Hi @kirupa,
FYI, when Google indexes two sites in the same domain, e.g. in your example kirupa.com
with similar content, normally the “penalty” (it’s not really “penalty” per se, it is more like a “canonical selection”) in that Google’s algorithm selects one of the pages as canonical and that page will rank higher in the search results. (Google may even drop the page from the index it determines is not canonical).
Google has been quite clear about this, that the idea of a “duplicate content penalty is a myth” for the most part. It’s really about “canonicalization” and “selection”:
If your site contains multiple pages with largely identical content, there are a number of ways you can indicate your preferred URL to Google. (This is called “canonicalization”.) More information about canonicalization. (Ref 1)

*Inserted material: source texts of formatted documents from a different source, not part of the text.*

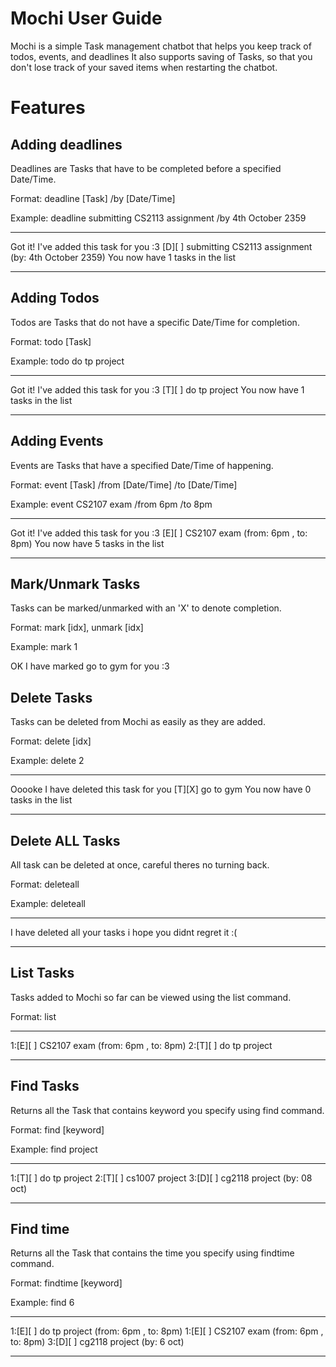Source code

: # Mochi User Guide

Mochi is a simple Task management chatbot that helps you keep track of todos, events, and deadlines
It also supports saving of Tasks, so that you don't lose track of your saved items when restarting the chatbot.

# Features

## Adding deadlines

Deadlines are Tasks that have to be completed before a specified Date/Time.

Format: deadline [Task] /by [Date/Time]

Example: deadline submitting CS2113 assignment /by 4th October 2359

____________________________________________________________
Got it! I've added this task for you :3
[D][ ] submitting CS2113 assignment  (by: 4th October 2359)
You now have 1 tasks in the list
____________________________________________________________


## Adding Todos

Todos are Tasks that do not have a specific Date/Time for completion.

Format: todo [Task]

Example: todo do tp project 

____________________________________________________________
Got it! I've added this task for you :3
[T][ ] do tp project
You now have 1 tasks in the list
____________________________________________________________

## Adding Events

Events are Tasks that have a specified Date/Time of happening.

Format: event [Task] /from [Date/Time] /to [Date/Time]

Example: event CS2107 exam /from 6pm /to 8pm

____________________________________________________________
Got it! I've added this task for you :3
[E][ ] CS2107 exam  (from: 6pm , to: 8pm)
You now have 5 tasks in the list
____________________________________________________________


## Mark/Unmark Tasks

Tasks can be marked/unmarked with an 'X' to denote completion.

Format: mark [idx], unmark [idx]

Example: mark 1

OK I have marked go to gym for you :3


## Delete Tasks

Tasks can be deleted from Mochi as easily as they are added.

Format: delete [idx]

Example: delete 2

____________________________________________________________
Ooooke I have deleted this task for you
[T][X] go to gym
You now have 0 tasks in the list
____________________________________________________________

## Delete ALL Tasks

All task can be deleted at once, careful theres no turning back.

Format: deleteall

Example: deleteall
____________________________________________________________
I have deleted all your tasks i hope you didnt regret it :(
____________________________________________________________


## List Tasks

Tasks added to Mochi so far can be viewed using the list command.

Format: list

____________________________________________________________
1:[E][ ] CS2107 exam  (from: 6pm , to: 8pm)
2:[T][ ] do tp project
____________________________________________________________


## Find Tasks

Returns all the Task that contains keyword you specify using find command.

Format: find [keyword]

Example: 
find project
____________________________________________________________
1:[T][ ] do tp project
2:[T][ ] cs1007 project
3:[D][ ] cg2118 project  (by: 08 oct)
____________________________________________________________

## Find time 

Returns all the Task that contains the time you specify using findtime command.

Format: findtime [keyword]

Example:
find 6
____________________________________________________________
1:[E][ ] do tp project  (from: 6pm , to: 8pm)
1:[E][ ] CS2107 exam  (from: 6pm , to: 8pm)
3:[D][ ] cg2118 project  (by: 6 oct)
____________________________________________________________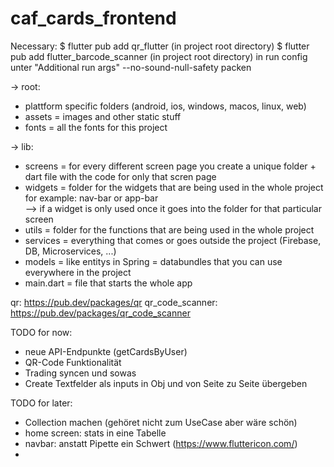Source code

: # caf_cards_frontend

Necessary:
$ flutter pub add qr_flutter (in project root directory)
$ flutter pub add flutter_barcode_scanner (in project root directory)
in run config unter "Additional run args" --no-sound-null-safety packen

-> root:
- plattform specific folders (android, ios, windows, macos, linux, web)
- assets = images and other static stuff
- fonts = all the fonts for this project

-> lib:
- screens = for every different screen page you create a unique folder + dart file with the code for only that scren page
- widgets = folder for the widgets that are being used in the whole project for example: nav-bar or app-bar  
--> if a widget is only used once it goes into the folder for that particular screen 
- utils = folder for the functions that are being used in the whole project
- services = everything that comes or goes outside the project (Firebase, DB, Microservices, ...)
- models = like entitys in Spring = databundles that you can use everywhere in the project
- main.dart = file that starts the whole app

qr: https://pub.dev/packages/qr
qr_code_scanner: https://pub.dev/packages/qr_code_scanner


TODO for now:
- neue API-Endpunkte (getCardsByUser)
- QR-Code Funktionalität
- Trading syncen und sowas
- Create Textfelder als inputs in Obj und von Seite zu Seite übergeben

TODO for later:
- Collection machen (gehöret nicht zum UseCase aber wäre schön)
- home screen: stats in eine Tabelle
- navbar: anstatt Pipette ein Schwert (https://www.fluttericon.com/)
- 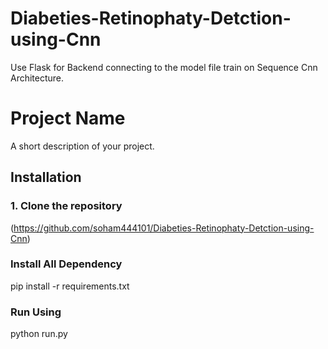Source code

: # Diabeties-Retinophaty-Detction-using-Cnn
Use Flask for Backend connecting to the model file train on  Sequence Cnn Architecture.

# Project Name

A short description of your project.

## Installation

### 1. Clone the repository
(https://github.com/soham444101/Diabeties-Retinophaty-Detction-using-Cnn)

### Install All Dependency
pip install -r requirements.txt
### Run Using
python run.py


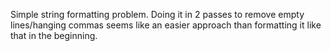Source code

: Simple string formatting problem. Doing it in 2 passes to remove empty lines/hanging commas seems like an easier approach than formatting it like that in the beginning.
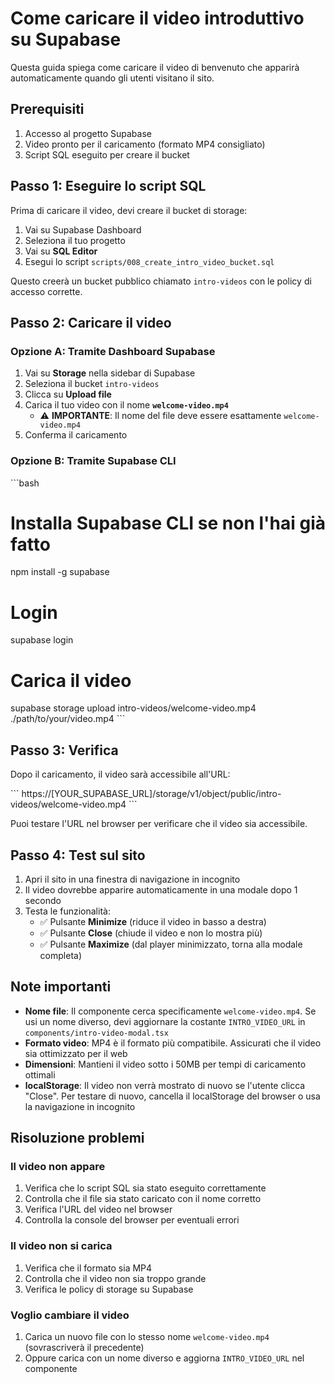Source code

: # Come caricare il video introduttivo su Supabase

Questa guida spiega come caricare il video di benvenuto che apparirà automaticamente quando gli utenti visitano il sito.

## Prerequisiti

1. Accesso al progetto Supabase
2. Video pronto per il caricamento (formato MP4 consigliato)
3. Script SQL eseguito per creare il bucket

## Passo 1: Eseguire lo script SQL

Prima di caricare il video, devi creare il bucket di storage:

1. Vai su Supabase Dashboard
2. Seleziona il tuo progetto
3. Vai su **SQL Editor**
4. Esegui lo script `scripts/008_create_intro_video_bucket.sql`

Questo creerà un bucket pubblico chiamato `intro-videos` con le policy di accesso corrette.

## Passo 2: Caricare il video

### Opzione A: Tramite Dashboard Supabase

1. Vai su **Storage** nella sidebar di Supabase
2. Seleziona il bucket `intro-videos`
3. Clicca su **Upload file**
4. Carica il tuo video con il nome **`welcome-video.mp4`**
   - ⚠️ **IMPORTANTE**: Il nome del file deve essere esattamente `welcome-video.mp4`
5. Conferma il caricamento

### Opzione B: Tramite Supabase CLI

\`\`\`bash
# Installa Supabase CLI se non l'hai già fatto
npm install -g supabase

# Login
supabase login

# Carica il video
supabase storage upload intro-videos/welcome-video.mp4 ./path/to/your/video.mp4
\`\`\`

## Passo 3: Verifica

Dopo il caricamento, il video sarà accessibile all'URL:

\`\`\`
https://[YOUR_SUPABASE_URL]/storage/v1/object/public/intro-videos/welcome-video.mp4
\`\`\`

Puoi testare l'URL nel browser per verificare che il video sia accessibile.

## Passo 4: Test sul sito

1. Apri il sito in una finestra di navigazione in incognito
2. Il video dovrebbe apparire automaticamente in una modale dopo 1 secondo
3. Testa le funzionalità:
   - ✅ Pulsante **Minimize** (riduce il video in basso a destra)
   - ✅ Pulsante **Close** (chiude il video e non lo mostra più)
   - ✅ Pulsante **Maximize** (dal player minimizzato, torna alla modale completa)

## Note importanti

- **Nome file**: Il componente cerca specificamente `welcome-video.mp4`. Se usi un nome diverso, devi aggiornare la costante `INTRO_VIDEO_URL` in `components/intro-video-modal.tsx`
- **Formato video**: MP4 è il formato più compatibile. Assicurati che il video sia ottimizzato per il web
- **Dimensioni**: Mantieni il video sotto i 50MB per tempi di caricamento ottimali
- **localStorage**: Il video non verrà mostrato di nuovo se l'utente clicca "Close". Per testare di nuovo, cancella il localStorage del browser o usa la navigazione in incognito

## Risoluzione problemi

### Il video non appare

1. Verifica che lo script SQL sia stato eseguito correttamente
2. Controlla che il file sia stato caricato con il nome corretto
3. Verifica l'URL del video nel browser
4. Controlla la console del browser per eventuali errori

### Il video non si carica

1. Verifica che il formato sia MP4
2. Controlla che il video non sia troppo grande
3. Verifica le policy di storage su Supabase

### Voglio cambiare il video

1. Carica un nuovo file con lo stesso nome `welcome-video.mp4` (sovrascriverà il precedente)
2. Oppure carica con un nome diverso e aggiorna `INTRO_VIDEO_URL` nel componente
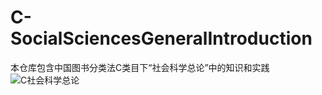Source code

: # C-SocialSciencesGeneralIntroduction
本仓库包含中国图书分类法C类目下“社会科学总论”中的知识和实践
![C社会科学总论](https://github.com/gaochaoqwe/C-SocialSciencesGeneralIntroduction/assets/50293201/b9c9d1e2-b627-4a33-ae81-f1501666d450)
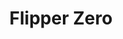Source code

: ---
title: Flipper Zero
description: A portable multi-tool for pentesters and geeks in a toy-like body. It loves hacking digital stuff, such as radio protocols, access control systems, hardware, and more. It's fully open-source and customizable, so you can extend it in whatever way you like.
url: https://flipperzero.one/
image:
    # url: '/assets/images/cafe.png'
    # alt: 'Cafe'
tags: ['gadget', 'tool']
pubDate: 2023-11-10
draft: false
---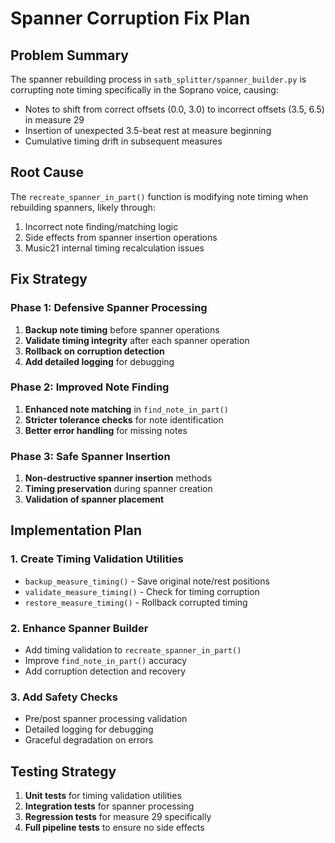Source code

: # Spanner Corruption Fix Plan

## Problem Summary
The spanner rebuilding process in `satb_splitter/spanner_builder.py` is corrupting note timing specifically in the Soprano voice, causing:
- Notes to shift from correct offsets (0.0, 3.0) to incorrect offsets (3.5, 6.5) in measure 29
- Insertion of unexpected 3.5-beat rest at measure beginning
- Cumulative timing drift in subsequent measures

## Root Cause
The `recreate_spanner_in_part()` function is modifying note timing when rebuilding spanners, likely through:
1. Incorrect note finding/matching logic
2. Side effects from spanner insertion operations
3. Music21 internal timing recalculation issues

## Fix Strategy

### Phase 1: Defensive Spanner Processing
1. **Backup note timing** before spanner operations
2. **Validate timing integrity** after each spanner operation
3. **Rollback on corruption detection**
4. **Add detailed logging** for debugging

### Phase 2: Improved Note Finding
1. **Enhanced note matching** in `find_note_in_part()`
2. **Stricter tolerance checks** for note identification
3. **Better error handling** for missing notes

### Phase 3: Safe Spanner Insertion
1. **Non-destructive spanner insertion** methods
2. **Timing preservation** during spanner creation
3. **Validation of spanner placement**

## Implementation Plan

### 1. Create Timing Validation Utilities
- `backup_measure_timing()` - Save original note/rest positions
- `validate_measure_timing()` - Check for timing corruption
- `restore_measure_timing()` - Rollback corrupted timing

### 2. Enhance Spanner Builder
- Add timing validation to `recreate_spanner_in_part()`
- Improve `find_note_in_part()` accuracy
- Add corruption detection and recovery

### 3. Add Safety Checks
- Pre/post spanner processing validation
- Detailed logging for debugging
- Graceful degradation on errors

## Testing Strategy
1. **Unit tests** for timing validation utilities
2. **Integration tests** for spanner processing
3. **Regression tests** for measure 29 specifically
4. **Full pipeline tests** to ensure no side effects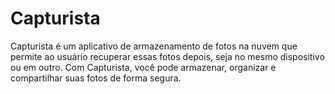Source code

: # Capturista
Capturista é um aplicativo de armazenamento de fotos na nuvem que permite ao usuário recuperar essas fotos depois, seja no mesmo dispositivo ou em outro. Com Capturista, você pode armazenar, organizar e compartilhar suas fotos de forma segura.
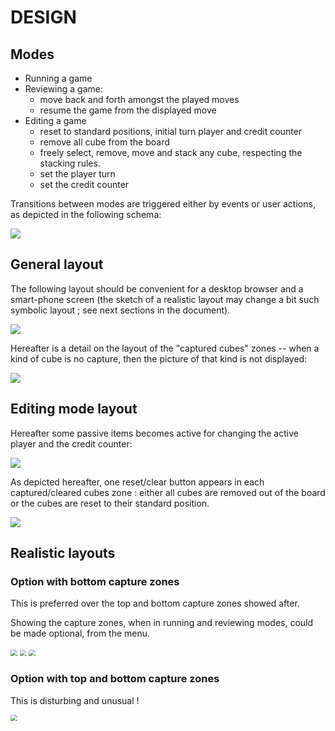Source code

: # DESIGN

## Modes

- Running a game
- Reviewing a game:
  - move back and forth amongst the played moves
  - resume the game from the displayed move
- Editing a game
  - reset to standard positions, initial turn player and credit counter
  - remove all cube from the board
  - freely select, remove, move and stack any cube, respecting the stacking rules.
  - set the player turn
  - set the credit counter

Transitions between modes are triggered either by events or user actions, as depicted in the following schema:

![](./pictures/modes-and-transitions.png)

## General layout

The following layout should be convenient for a desktop browser and a smart-phone screen (the sketch of a realistic layout may change a bit such symbolic layout ; see next sections in the document).

![](./pictures/general-layout.png)

Hereafter is a detail on the layout of the "captured cubes" zones -- when a kind of cube is no capture, then the picture of that kind is not displayed:

![](./pictures/captured-cubes-layout.png)

## Editing mode layout

Hereafter some passive items becomes active for changing the active player and the credit counter:

![](./pictures/setting-mode-layout.png)

As depicted hereafter, one reset/clear button appears in each captured/cleared cubes zone : either all cubes are removed out of the board or the cubes are reset to their standard position.

![](./pictures/captured-cubes-layout-in-setting-mode.png)

## Realistic layouts

### Option with bottom capture zones

This is preferred over the top and bottom capture zones showed after.

Showing the capture zones, when in running and reviewing modes, could be made optional, from the menu.

<img src="./pictures/realistic-layout-bottom-capture-zones-running.png" style="zoom:67%;" />

<img src="./pictures/realistic-layout-bottom-capture-zones-reviewing.png" style="zoom:67%;" />

<img src="./pictures/realistic-layout-bottom-capture-zones-editing.png" style="zoom:67%;" />

### Option with top and bottom capture zones

This is disturbing and unusual !

<img src="./pictures/realistic-layout-top-and-bottom-capture-zones.png" style="zoom:67%;" />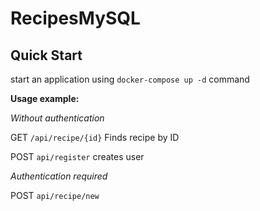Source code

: # RecipesMySQL

## Quick Start

start an application using `docker-compose up -d` command

**Usage example:**

*Without authentication*

GET `/api/recipe/{id}` Finds recipe by ID

POST `api/register` creates user

*Authentication required*

POST `api/recipe/new`
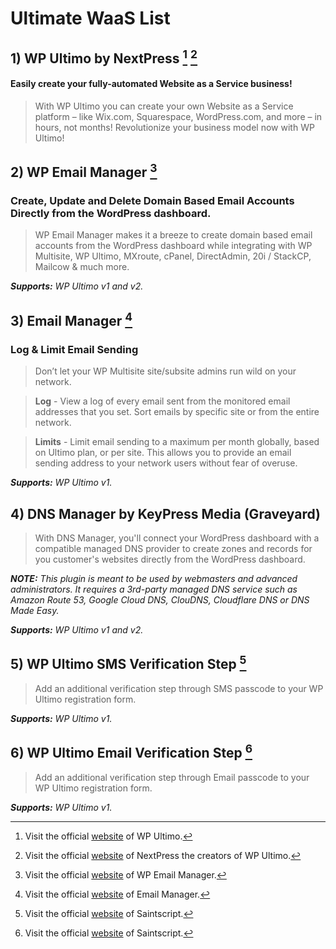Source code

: # Ultimate WaaS List

## 1) WP Ultimo by NextPress [^1] [^2]

#### Easily create your fully-automated Website as a Service business!
> With WP Ultimo you can create your own Website as a Service platform – like Wix.com, Squarespace, WordPress.com, and more – in hours, not months! Revolutionize your business model now with WP Ultimo!

[^1]: Visit the official [website](https://wpultimo.com) of WP Ultimo.
[^2]: Visit the official [website](https://nextpress.co) of NextPress the creators of WP Ultimo.

## 2) WP Email Manager [^3]
### Create, Update and Delete Domain Based Email Accounts Directly from the WordPress dashboard.
> WP Email Manager makes it a breeze to create domain based email accounts from the WordPress dashboard while integrating with WP Multisite, WP Ultimo, MXroute, cPanel, DirectAdmin, 20i / StackCP, Mailcow & much more.

_**Supports:** WP Ultimo v1 and v2._

[^3]: Visit the official [website](https://wpemailmanager.com/) of WP Email Manager.

## 3) Email Manager [^4]
### Log & Limit Email Sending
> Don’t let your WP Multisite site/subsite admins run wild on your network.

> **Log** - View a log of every email sent from the monitored email addresses that you set. Sort emails by specific site or from the entire network.

> **Limits** - Limit email sending to a maximum per month globally, based on Ultimo plan, or per site. This allows you to provide an email sending address to your network users without fear of overuse.

_**Supports:** WP Ultimo v1._

[^4]: Visit the official [website](https://emailmanager.io/) of Email Manager.

## 4) DNS Manager by KeyPress Media (Graveyard)
> With DNS Manager, you'll connect your WordPress dashboard with a compatible managed DNS provider to create zones and records for you customer's websites directly from the WordPress dashboard.

_**NOTE:** This plugin is meant to be used by webmasters and advanced administrators. It requires a 3rd-party managed DNS service such as Amazon Route 53, Google Cloud DNS, ClouDNS, Cloudflare DNS or DNS Made Easy._

_**Supports:** WP Ultimo v1 and v2._

## 5) WP Ultimo SMS Verification Step [^5]
> Add an additional verification step through SMS passcode to your WP Ultimo registration form.

_**Supports:** WP Ultimo v1._

## 6) WP Ultimo Email Verification Step [^5]
> Add an additional verification step through Email passcode to your WP Ultimo registration form.

_**Supports:** WP Ultimo v1._

[^5]: Visit the official [website](https://www.saintscript.com/plugins/) of Saintscript.
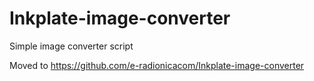 # Inkplate-image-converter
Simple image converter script

Moved to https://github.com/e-radionicacom/Inkplate-image-converter
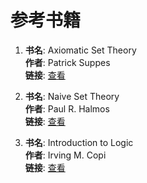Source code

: # 参考书籍

1. **书名**: Axiomatic Set Theory  
   **作者**: Patrick Suppes  
   **链接**: [查看](https://example.com)

2. **书名**: Naive Set Theory  
   **作者**: Paul R. Halmos  
   **链接**: [查看](https://example.com)

3. **书名**: Introduction to Logic  
   **作者**: Irving M. Copi  
   **链接**: [查看](https://example.com)

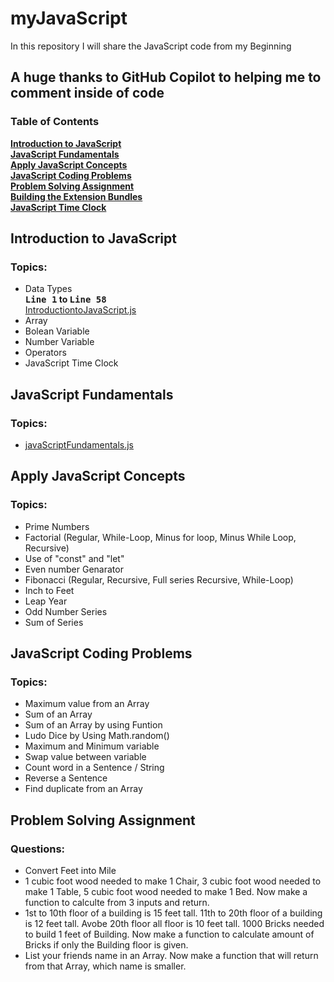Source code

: # myJavaScript
In this repository I will share the JavaScript code from my Beginning
## A huge thanks to GitHub Copilot to helping me to comment inside of code
### Table of Contents
**[Introduction to JavaScript](#introduction-to-javascript)**<br>
**[JavaScript Fundamentals](#javascript-fundamentals)**<br>
**[Apply JavaScript Concepts](#apply-javascript-concepts)**<br>
**[JavaScript Coding Problems](#javascript-coding-problems)**<br>
**[Problem Solving Assignment](#problem-solving-assignment)**<br>
**[Building the Extension Bundles](#building-the-extension-bundles)**<br>
**[JavaScript Time Clock](#javascript-time-clock)**<br>

## Introduction to JavaScript
### Topics:
- Data Types **<br>
<kbd>Line 1</kbd> to <kbd>Line 58</kbd>**<br>[IntroductiontoJavaScript.js](https://github.com/nomandhoni-cs/myJavaScriptJourney/blob/master/introductionToJavaScript/IntroductiontoJavaScript.js)
- Array
- Bolean Variable
- Number Variable 
- Operators
- JavaScript Time Clock
## JavaScript Fundamentals
### Topics:
- [javaScriptFundamentals.js](https://github.com/nomandhoni-cs/myJavaScriptJourney/blob/master/javaScriptFundamentals/jsfundamentals.js)
## Apply JavaScript Concepts
### Topics:
- Prime Numbers
- Factorial (Regular, While-Loop, Minus for loop, Minus While Loop, Recursive)
- Use of "const" and "let"
- Even number Genarator
- Fibonacci (Regular, Recursive, Full series Recursive, While-Loop)
- Inch to Feet
- Leap Year
- Odd Number Series
- Sum of Series
## JavaScript Coding Problems
### Topics:
- Maximum value from an Array
- Sum of an Array
- Sum of an Array by using Funtion
- Ludo Dice by Using Math.random()
- Maximum and Minimum variable
- Swap value between variable
- Count word in a Sentence / String
- Reverse a Sentence
- Find duplicate from an Array
## Problem Solving Assignment
### Questions:
- Convert Feet into Mile
- 1 cubic foot wood needed to make 1 Chair, 3 cubic foot wood needed to make 1 Table, 5 cubic foot wood needed to make 1 Bed. Now make a function to calculte from 3 inputs and return.
- 1st to 10th floor of a building is 15 feet tall. 11th to 20th floor of a building is 12 feet tall. Avobe 20th floor all floor is 10 feet tall. 1000 Bricks needed to build 1 feet of Building. Now make a function to calculate amount of Bricks if only the Building floor is given.
- List your friends name in an Array. Now make a function that will return from that Array, which name is smaller.
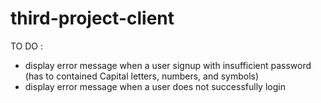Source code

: # third-project-client


TO DO : 

- display error message when a user signup with insufficient password (has to contained Capital letters, numbers, and symbols)
- display error message when a user does not successfully login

For example, if you keep your old site up along with your new site, you can use the link canonical
tag to tell Google your new site is the canonical site
and Google will then prioritize your new site.
A better solution is to allow search engines to crawl these URLs, but mark them as duplicates by using the rel="canonical"
link element, the URL parameter handling tool, or 301 redirects. In cases where duplicate content leads to us crawling too much of your website, you can also adjust the crawl rate setting in Search Console. (Ref 1)
Example:
<link rel="canonical" href="https://forum.kirupa.com/t/js-tip-of-the-day-using-generators-to-animate/643058" />
@kirupa, you also asked:
Is each topic considered an indexable “page” by Google? The reason I ask is that a large part of the topics in our forum aren’t in Google’s database.
For a great (but a bit dated) discussion on Google and infinite scroll, I recommend the Official Google Webmaster Central Blog, (Ref 2):
@kirupa, one way to check (in practical, not theory) is to use GSC and look at their “screenshot” of how they represent your page. This is easily done with the “check mobile friendly” function in GSC (for example); and if you take a very long post in Discourse, you can check to see how much of that page Google indexes (reads and indexes). There are a lot of opinions about infinite scroll and how Google indexes these pages. You can use GSC to check your pages and you can see for yourself.
According to Google’s Martin Splitt (See Reference 3), on April 14 2020:
Splitt provided the example of a news website that relies on infinite scroll (also referred to as “lazy loading) to load new content.
That means the web page, in this case the home page, does not load additional content until a visitor scrolls to the bottom of the screen.
Splitt explains why that’s a problem: “What does Googlebot not do? It doesn’t scroll.“
What Googlebot does is land on a page and crawl what is immediately visible.
According to what is stated by Splitt, Googlebot cannot crawl content that loads only after a page is scrolled.
As mentioned, @kirupa, you can check your own pages using tools in GSC which will show you a snap-shot of how Google views (and indexes) your pages.
According to Google’s Splitt in April 2020: "Googlebot doesn’t scroll.“ (paraphrasing)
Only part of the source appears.